### TASK GOAL
Reproduce word for word the lines from the beginning of the entries to the line with "## 线程池的技术背景", both included, but none of the pictures.

### Saved data entries
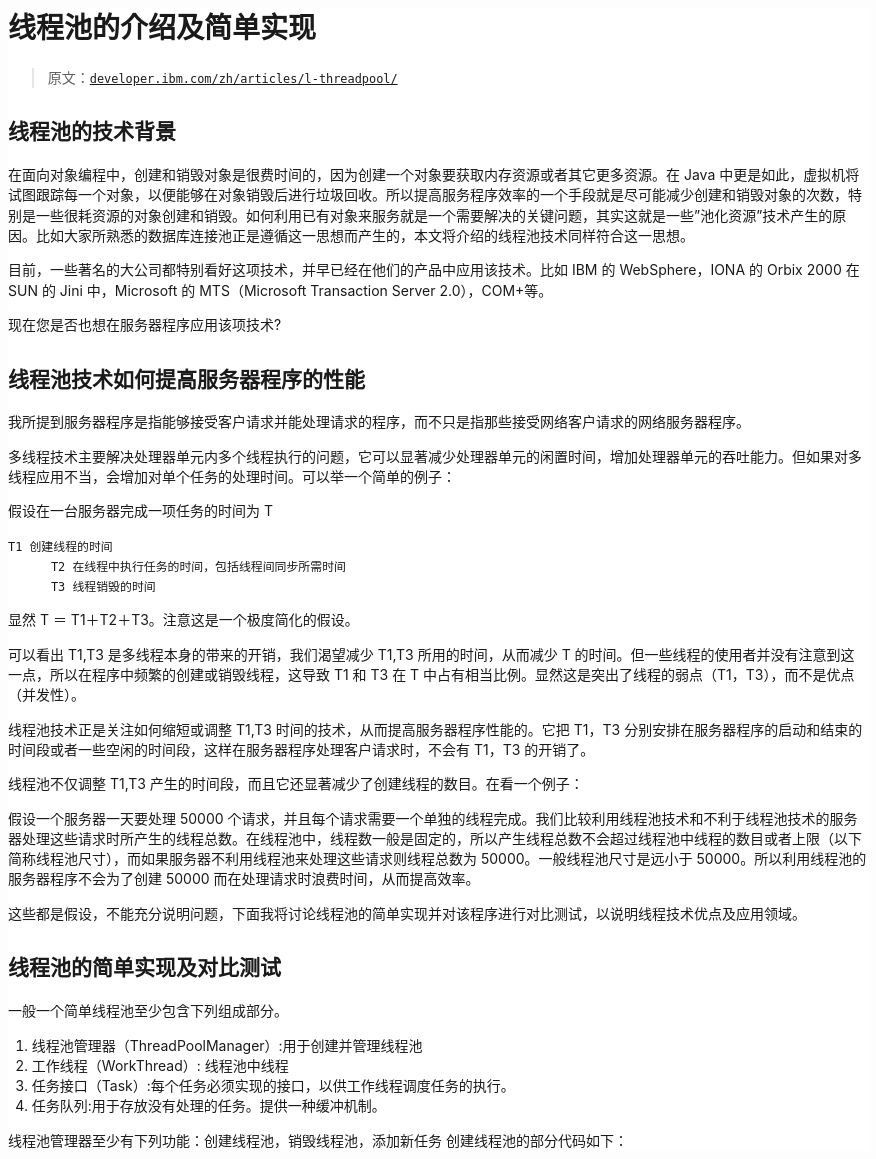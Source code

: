 # 线程池的介绍及简单实现

> 原文：[`developer.ibm.com/zh/articles/l-threadpool/`](https://developer.ibm.com/zh/articles/l-threadpool/)

## 线程池的技术背景

在面向对象编程中，创建和销毁对象是很费时间的，因为创建一个对象要获取内存资源或者其它更多资源。在 Java 中更是如此，虚拟机将试图跟踪每一个对象，以便能够在对象销毁后进行垃圾回收。所以提高服务程序效率的一个手段就是尽可能减少创建和销毁对象的次数，特别是一些很耗资源的对象创建和销毁。如何利用已有对象来服务就是一个需要解决的关键问题，其实这就是一些”池化资源”技术产生的原因。比如大家所熟悉的数据库连接池正是遵循这一思想而产生的，本文将介绍的线程池技术同样符合这一思想。

目前，一些著名的大公司都特别看好这项技术，并早已经在他们的产品中应用该技术。比如 IBM 的 WebSphere，IONA 的 Orbix 2000 在 SUN 的 Jini 中，Microsoft 的 MTS（Microsoft Transaction Server 2.0），COM+等。

现在您是否也想在服务器程序应用该项技术?

## 线程池技术如何提高服务器程序的性能

我所提到服务器程序是指能够接受客户请求并能处理请求的程序，而不只是指那些接受网络客户请求的网络服务器程序。

多线程技术主要解决处理器单元内多个线程执行的问题，它可以显著减少处理器单元的闲置时间，增加处理器单元的吞吐能力。但如果对多线程应用不当，会增加对单个任务的处理时间。可以举一个简单的例子：

假设在一台服务器完成一项任务的时间为 T

```
T1 创建线程的时间
      T2 在线程中执行任务的时间，包括线程间同步所需时间
      T3 线程销毁的时间 
```

显然 T ＝ T1＋T2＋T3。注意这是一个极度简化的假设。

可以看出 T1,T3 是多线程本身的带来的开销，我们渴望减少 T1,T3 所用的时间，从而减少 T 的时间。但一些线程的使用者并没有注意到这一点，所以在程序中频繁的创建或销毁线程，这导致 T1 和 T3 在 T 中占有相当比例。显然这是突出了线程的弱点（T1，T3），而不是优点（并发性）。

线程池技术正是关注如何缩短或调整 T1,T3 时间的技术，从而提高服务器程序性能的。它把 T1，T3 分别安排在服务器程序的启动和结束的时间段或者一些空闲的时间段，这样在服务器程序处理客户请求时，不会有 T1，T3 的开销了。

线程池不仅调整 T1,T3 产生的时间段，而且它还显著减少了创建线程的数目。在看一个例子：

假设一个服务器一天要处理 50000 个请求，并且每个请求需要一个单独的线程完成。我们比较利用线程池技术和不利于线程池技术的服务器处理这些请求时所产生的线程总数。在线程池中，线程数一般是固定的，所以产生线程总数不会超过线程池中线程的数目或者上限（以下简称线程池尺寸），而如果服务器不利用线程池来处理这些请求则线程总数为 50000。一般线程池尺寸是远小于 50000。所以利用线程池的服务器程序不会为了创建 50000 而在处理请求时浪费时间，从而提高效率。

这些都是假设，不能充分说明问题，下面我将讨论线程池的简单实现并对该程序进行对比测试，以说明线程技术优点及应用领域。

## 线程池的简单实现及对比测试

一般一个简单线程池至少包含下列组成部分。

1.  线程池管理器（ThreadPoolManager）:用于创建并管理线程池
2.  工作线程（WorkThread）: 线程池中线程
3.  任务接口（Task）:每个任务必须实现的接口，以供工作线程调度任务的执行。
4.  任务队列:用于存放没有处理的任务。提供一种缓冲机制。

线程池管理器至少有下列功能：创建线程池，销毁线程池，添加新任务 创建线程池的部分代码如下：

### THE COMPLETED TASK
Source code

: # 线程池的介绍及简单实现

> 原文：[`developer.ibm.com/zh/articles/l-threadpool/`](https://developer.ibm.com/zh/articles/l-threadpool/)

## 线程池的技术背景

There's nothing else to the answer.